Why Covid cases soared by 23,000 in a day amid track-and-trace data chaos
Health experts criticise NHS app as glitch blamed for backlog
The total number of coronavirus cases recorded in the UK jumped by almost 23,000 on Sunday as a result of a glitch in the NHS Track-and-Trace app.
A technical issue with the app resulted in thousands of cases initially reported over the previous week being left out of the reported daily coronavirus figures, according to Public Health England (PHE).
The government confirmed today that the figures reported over the weekend had been “artificially high for England and the UK” - an admission that has fuelled widespread criticism of what Labour shadow health secretary Jonathan Ashworth described as the “shambolic” track-and-trace system.
What are the most recent figures?
PHE says that between 25 September and 2 October, around 15,841 new infections reported to the app were omitted from the official tally of daily coronavirus cases. After these cases were added to the official figures, the daily total for the UK rose by a record 12,872 on Saturday, followed by an even bigger spike of 22,961 on Sunday.
By contrast, on Friday the total stood at 6,968 positive cases, which was on a par with the levels reported previously in the week.

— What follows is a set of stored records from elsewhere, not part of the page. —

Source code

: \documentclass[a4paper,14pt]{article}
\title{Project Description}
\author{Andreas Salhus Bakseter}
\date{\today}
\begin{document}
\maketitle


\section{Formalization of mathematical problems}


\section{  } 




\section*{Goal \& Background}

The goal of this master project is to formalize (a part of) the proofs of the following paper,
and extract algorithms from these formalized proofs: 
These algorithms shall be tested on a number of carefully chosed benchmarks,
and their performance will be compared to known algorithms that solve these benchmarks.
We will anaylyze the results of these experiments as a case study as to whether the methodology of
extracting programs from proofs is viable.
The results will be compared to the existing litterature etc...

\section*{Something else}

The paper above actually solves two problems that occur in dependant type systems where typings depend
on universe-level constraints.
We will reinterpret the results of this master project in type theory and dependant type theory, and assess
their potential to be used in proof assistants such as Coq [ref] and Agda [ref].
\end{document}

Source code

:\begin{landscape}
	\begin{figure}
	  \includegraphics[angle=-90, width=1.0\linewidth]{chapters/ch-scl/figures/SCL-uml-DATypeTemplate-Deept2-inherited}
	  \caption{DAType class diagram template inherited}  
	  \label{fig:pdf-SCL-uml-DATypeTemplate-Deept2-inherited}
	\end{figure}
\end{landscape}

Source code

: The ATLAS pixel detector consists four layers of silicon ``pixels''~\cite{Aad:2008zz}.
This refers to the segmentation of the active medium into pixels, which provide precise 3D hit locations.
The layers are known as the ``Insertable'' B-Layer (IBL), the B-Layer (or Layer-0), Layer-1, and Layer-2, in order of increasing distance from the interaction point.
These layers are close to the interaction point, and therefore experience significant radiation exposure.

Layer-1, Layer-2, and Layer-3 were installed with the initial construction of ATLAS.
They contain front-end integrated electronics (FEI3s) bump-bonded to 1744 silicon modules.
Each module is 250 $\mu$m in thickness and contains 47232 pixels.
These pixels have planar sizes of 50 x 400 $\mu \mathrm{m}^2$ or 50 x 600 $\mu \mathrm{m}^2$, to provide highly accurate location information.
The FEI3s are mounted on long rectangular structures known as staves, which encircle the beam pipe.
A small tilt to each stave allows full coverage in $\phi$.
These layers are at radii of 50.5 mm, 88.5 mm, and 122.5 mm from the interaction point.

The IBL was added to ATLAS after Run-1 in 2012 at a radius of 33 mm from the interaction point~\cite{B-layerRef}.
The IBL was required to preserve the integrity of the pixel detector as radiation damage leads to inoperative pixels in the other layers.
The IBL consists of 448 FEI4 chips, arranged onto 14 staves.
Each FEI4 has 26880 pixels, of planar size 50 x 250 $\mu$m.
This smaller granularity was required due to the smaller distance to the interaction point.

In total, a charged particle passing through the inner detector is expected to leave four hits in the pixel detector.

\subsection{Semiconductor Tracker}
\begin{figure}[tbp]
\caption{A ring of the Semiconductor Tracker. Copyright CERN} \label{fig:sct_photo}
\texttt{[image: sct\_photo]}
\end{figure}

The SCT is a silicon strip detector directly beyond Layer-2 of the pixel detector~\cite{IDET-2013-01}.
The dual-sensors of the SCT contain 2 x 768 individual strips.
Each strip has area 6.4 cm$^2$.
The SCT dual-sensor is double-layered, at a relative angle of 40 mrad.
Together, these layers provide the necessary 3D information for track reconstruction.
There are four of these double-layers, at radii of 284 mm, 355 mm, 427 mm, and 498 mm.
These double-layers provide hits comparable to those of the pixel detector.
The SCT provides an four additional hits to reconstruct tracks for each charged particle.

A further 33 deaths - the recording of which were not impacted by the technical issue - were also confirmed on Monday.
The surge in recorded new cases takes the total for the UK to more than 500,000, according to latest figures.
What went wrong?
The technical issue was caused by the names of people reporting positive test results exceeding the maximum file size of the Microsoft Excel sheet in which they were recorded. This prevented new names being added by an automated process.
PHE says the files have now been split into smaller batches to prevent the error from being repeated.
But health officials are still struggling to correct the faulty data caused by the fault, which “also means that daily totals reported on the UK government’s coronavirus dashboard over the last week have been lower than the true number”, The National.
For example, 4,786 cases that should have been reported on 2 October were not included in the total for that day, when the figure was given as 6,968.
Boris Johnson admitted this morning that “some of the data got truncated and it was lost”, but added that health authorities had “contacted all the people who were identified as having the disease” and “are now working through all the contacts as well”.
“The key thing, I would say, and it goes for everybody, is that if you are contacted by NHS Test and Trace then you must self-isolate, if you are told you have been in contact with somebody who has the virus,” Johnson told reporters.
The glitch has also further thrown into doubt the ability of government modellers to accurately predict future outbreaks.
The reporting delays “play havoc with data streams and make them very difficult to analyse in real time”, tweeted Professor Graham Medley, an outbreak modeller at the London School of Hygiene and Tropical Medicine and a member of the Scientific Advisory Group for Emergencies (Sage).
“If the delays change or vary by group then they can distort a lot. Wonder what these will do to the R [value] estimates next week,” Medley added.
Those concerns were echoed by Jonathan Read, a biostatistician at Lancaster University who sits on the Sage outbreak modelling subgroup.
Speaking to The Guardian, Read said: “An apparent surge in cases due to a change in reporting delays, unless accounted for, will look like the epidemic is growing and so the reproduction number could be overestimated.”